- What you are asked to do
Exactly transcribe the line that holds "[ ] Cory Omand, The Walt Disney Studios" and every remaining line of the records, up to and including the final one, with nothing else.

- Entries supplied

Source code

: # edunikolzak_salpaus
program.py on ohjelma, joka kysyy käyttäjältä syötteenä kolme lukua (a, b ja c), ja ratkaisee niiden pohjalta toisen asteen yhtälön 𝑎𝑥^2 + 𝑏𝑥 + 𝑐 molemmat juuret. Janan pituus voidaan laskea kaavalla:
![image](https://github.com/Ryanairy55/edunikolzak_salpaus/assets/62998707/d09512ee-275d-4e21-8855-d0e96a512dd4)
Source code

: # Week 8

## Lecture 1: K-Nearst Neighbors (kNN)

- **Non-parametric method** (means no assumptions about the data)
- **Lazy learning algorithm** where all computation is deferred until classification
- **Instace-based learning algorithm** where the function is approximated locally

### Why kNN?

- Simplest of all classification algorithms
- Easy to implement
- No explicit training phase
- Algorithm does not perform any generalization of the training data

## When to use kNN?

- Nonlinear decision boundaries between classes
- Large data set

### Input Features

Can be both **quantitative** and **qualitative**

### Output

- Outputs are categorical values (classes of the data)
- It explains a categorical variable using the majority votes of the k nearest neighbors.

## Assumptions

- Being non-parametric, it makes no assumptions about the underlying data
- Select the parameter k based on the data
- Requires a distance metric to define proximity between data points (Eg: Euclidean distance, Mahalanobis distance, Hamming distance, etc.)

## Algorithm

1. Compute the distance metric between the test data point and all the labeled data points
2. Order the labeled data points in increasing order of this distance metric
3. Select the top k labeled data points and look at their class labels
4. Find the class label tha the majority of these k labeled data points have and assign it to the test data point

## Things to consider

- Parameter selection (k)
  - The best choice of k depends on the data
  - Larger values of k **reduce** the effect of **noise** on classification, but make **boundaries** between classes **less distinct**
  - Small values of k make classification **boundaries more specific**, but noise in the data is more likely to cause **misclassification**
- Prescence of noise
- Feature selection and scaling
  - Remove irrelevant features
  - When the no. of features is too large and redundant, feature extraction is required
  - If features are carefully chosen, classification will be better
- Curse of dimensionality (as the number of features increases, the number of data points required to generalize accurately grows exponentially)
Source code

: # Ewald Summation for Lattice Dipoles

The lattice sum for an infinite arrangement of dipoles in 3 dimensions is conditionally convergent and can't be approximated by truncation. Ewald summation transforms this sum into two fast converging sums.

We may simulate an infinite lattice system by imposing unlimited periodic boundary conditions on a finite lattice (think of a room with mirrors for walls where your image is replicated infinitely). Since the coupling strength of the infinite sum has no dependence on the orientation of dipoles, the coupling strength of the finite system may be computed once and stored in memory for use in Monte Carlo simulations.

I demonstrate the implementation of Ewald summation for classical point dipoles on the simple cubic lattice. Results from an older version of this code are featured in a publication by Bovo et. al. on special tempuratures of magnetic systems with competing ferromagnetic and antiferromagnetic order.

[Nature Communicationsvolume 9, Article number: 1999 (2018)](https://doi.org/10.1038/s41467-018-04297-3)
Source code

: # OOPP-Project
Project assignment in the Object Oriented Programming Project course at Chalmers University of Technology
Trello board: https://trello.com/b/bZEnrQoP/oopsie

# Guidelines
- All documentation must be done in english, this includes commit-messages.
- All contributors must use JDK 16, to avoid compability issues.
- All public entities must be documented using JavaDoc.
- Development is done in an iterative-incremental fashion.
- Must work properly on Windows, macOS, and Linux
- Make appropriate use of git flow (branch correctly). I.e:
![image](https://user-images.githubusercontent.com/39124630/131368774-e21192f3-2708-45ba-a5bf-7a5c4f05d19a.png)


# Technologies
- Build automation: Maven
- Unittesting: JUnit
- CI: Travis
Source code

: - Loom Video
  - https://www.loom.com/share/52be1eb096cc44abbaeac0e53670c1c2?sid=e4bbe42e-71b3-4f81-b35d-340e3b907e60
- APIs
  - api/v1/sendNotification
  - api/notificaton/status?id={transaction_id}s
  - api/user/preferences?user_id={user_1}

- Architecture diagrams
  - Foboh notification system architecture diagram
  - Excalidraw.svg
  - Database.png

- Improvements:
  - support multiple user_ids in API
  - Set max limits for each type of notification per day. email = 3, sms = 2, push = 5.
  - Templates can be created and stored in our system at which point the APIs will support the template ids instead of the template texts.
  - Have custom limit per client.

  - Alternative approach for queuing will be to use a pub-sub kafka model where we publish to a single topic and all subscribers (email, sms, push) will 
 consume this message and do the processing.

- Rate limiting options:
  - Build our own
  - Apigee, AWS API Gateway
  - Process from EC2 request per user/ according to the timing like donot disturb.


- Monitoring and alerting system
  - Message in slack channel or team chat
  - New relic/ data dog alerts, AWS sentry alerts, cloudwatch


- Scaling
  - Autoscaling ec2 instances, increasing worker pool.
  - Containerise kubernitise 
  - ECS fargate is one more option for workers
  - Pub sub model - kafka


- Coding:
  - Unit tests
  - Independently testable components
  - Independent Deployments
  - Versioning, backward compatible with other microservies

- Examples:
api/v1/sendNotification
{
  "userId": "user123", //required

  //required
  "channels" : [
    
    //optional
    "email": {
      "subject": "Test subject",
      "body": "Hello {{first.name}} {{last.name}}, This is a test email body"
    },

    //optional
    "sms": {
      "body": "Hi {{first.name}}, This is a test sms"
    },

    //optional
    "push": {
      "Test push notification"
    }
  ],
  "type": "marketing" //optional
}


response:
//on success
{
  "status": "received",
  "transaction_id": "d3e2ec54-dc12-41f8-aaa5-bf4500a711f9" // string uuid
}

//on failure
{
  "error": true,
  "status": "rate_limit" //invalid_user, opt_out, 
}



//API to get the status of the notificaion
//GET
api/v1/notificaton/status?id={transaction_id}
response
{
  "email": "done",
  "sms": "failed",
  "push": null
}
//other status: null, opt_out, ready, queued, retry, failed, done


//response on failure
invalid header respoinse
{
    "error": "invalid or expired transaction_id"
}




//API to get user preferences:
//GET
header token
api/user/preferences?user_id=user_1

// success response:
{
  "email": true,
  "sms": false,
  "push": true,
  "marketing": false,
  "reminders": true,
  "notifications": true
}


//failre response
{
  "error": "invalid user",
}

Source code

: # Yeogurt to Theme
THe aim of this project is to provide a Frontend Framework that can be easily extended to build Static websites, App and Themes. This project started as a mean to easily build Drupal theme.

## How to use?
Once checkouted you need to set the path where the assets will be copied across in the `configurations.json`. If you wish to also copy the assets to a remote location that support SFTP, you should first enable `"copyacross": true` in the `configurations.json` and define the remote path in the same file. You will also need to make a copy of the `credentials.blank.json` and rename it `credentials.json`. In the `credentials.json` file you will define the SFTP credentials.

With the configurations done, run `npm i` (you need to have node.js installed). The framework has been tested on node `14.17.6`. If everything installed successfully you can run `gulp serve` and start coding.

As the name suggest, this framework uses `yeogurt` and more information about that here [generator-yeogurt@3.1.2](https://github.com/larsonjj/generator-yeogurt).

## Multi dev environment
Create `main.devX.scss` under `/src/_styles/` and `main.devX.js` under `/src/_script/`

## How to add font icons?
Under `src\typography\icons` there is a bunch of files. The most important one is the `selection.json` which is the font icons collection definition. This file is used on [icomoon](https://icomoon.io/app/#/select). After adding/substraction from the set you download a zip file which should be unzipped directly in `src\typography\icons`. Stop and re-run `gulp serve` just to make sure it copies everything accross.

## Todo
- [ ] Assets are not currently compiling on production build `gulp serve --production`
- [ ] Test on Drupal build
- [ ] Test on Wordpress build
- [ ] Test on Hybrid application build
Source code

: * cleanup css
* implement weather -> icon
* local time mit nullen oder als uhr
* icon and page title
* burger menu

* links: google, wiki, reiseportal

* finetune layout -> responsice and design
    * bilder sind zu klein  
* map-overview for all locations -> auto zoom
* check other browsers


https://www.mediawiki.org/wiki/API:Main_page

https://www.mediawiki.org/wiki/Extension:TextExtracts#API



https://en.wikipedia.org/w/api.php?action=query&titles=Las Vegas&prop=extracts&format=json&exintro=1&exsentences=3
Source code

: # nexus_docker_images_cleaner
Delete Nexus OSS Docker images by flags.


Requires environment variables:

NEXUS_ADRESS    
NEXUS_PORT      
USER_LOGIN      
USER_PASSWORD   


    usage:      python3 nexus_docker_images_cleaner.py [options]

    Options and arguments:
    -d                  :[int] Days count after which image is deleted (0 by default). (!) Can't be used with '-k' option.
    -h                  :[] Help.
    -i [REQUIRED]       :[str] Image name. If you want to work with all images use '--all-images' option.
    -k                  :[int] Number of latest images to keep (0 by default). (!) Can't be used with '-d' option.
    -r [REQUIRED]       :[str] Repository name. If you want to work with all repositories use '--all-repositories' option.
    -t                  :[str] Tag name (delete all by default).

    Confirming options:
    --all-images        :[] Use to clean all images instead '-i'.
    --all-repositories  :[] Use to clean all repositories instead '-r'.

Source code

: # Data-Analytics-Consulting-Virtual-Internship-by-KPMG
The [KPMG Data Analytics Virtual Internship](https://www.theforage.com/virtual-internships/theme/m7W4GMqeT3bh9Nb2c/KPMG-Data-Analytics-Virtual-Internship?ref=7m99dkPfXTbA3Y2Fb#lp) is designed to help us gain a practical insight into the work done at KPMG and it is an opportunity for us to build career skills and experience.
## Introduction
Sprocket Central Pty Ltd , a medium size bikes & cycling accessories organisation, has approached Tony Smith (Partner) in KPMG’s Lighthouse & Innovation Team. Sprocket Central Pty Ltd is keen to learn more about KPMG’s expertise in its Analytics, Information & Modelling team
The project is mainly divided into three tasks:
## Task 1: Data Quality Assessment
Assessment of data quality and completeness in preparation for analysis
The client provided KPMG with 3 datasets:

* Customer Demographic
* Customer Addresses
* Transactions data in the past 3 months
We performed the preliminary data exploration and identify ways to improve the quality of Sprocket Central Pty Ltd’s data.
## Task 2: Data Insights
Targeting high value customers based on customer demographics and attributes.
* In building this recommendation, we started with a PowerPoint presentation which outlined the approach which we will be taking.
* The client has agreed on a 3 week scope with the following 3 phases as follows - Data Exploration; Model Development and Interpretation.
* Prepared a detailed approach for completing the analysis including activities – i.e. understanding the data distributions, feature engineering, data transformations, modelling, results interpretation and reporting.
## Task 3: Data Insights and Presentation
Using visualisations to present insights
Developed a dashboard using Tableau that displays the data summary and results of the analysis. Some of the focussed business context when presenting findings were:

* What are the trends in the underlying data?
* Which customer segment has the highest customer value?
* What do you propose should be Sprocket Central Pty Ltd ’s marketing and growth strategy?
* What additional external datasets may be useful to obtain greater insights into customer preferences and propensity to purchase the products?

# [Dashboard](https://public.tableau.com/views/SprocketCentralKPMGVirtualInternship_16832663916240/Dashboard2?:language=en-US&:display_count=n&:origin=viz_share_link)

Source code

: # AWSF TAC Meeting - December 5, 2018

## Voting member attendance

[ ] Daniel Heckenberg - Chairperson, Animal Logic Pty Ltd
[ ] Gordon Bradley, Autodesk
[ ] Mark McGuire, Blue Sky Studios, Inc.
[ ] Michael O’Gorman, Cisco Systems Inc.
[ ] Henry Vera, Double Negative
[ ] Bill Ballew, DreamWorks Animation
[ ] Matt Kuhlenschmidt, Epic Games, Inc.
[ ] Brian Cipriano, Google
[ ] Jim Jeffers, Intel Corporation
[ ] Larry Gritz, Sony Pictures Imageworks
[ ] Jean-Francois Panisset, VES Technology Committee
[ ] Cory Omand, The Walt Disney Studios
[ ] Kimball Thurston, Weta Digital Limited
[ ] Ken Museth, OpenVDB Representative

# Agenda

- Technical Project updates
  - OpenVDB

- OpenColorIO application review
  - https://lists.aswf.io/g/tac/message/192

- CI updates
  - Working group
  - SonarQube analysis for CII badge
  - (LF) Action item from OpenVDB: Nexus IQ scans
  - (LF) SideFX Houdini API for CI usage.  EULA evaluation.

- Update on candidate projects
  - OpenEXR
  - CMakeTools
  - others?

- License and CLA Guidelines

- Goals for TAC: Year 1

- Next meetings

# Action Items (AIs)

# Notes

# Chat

- Solution for this exercise
[ ] Cory Omand, The Walt Disney Studios
[ ] Kimball Thurston, Weta Digital Limited
[ ] Ken Museth, OpenVDB Representative

# Agenda

- Technical Project updates
  - OpenVDB

- OpenColorIO application review
  - https://lists.aswf.io/g/tac/message/192

- CI updates
  - Working group
  - SonarQube analysis for CII badge
  - (LF) Action item from OpenVDB: Nexus IQ scans
  - (LF) SideFX Houdini API for CI usage.  EULA evaluation.

- Update on candidate projects
  - OpenEXR
  - CMakeTools
  - others?

- License and CLA Guidelines

- Goals for TAC: Year 1

- Next meetings

# Action Items (AIs)

# Notes

# Chat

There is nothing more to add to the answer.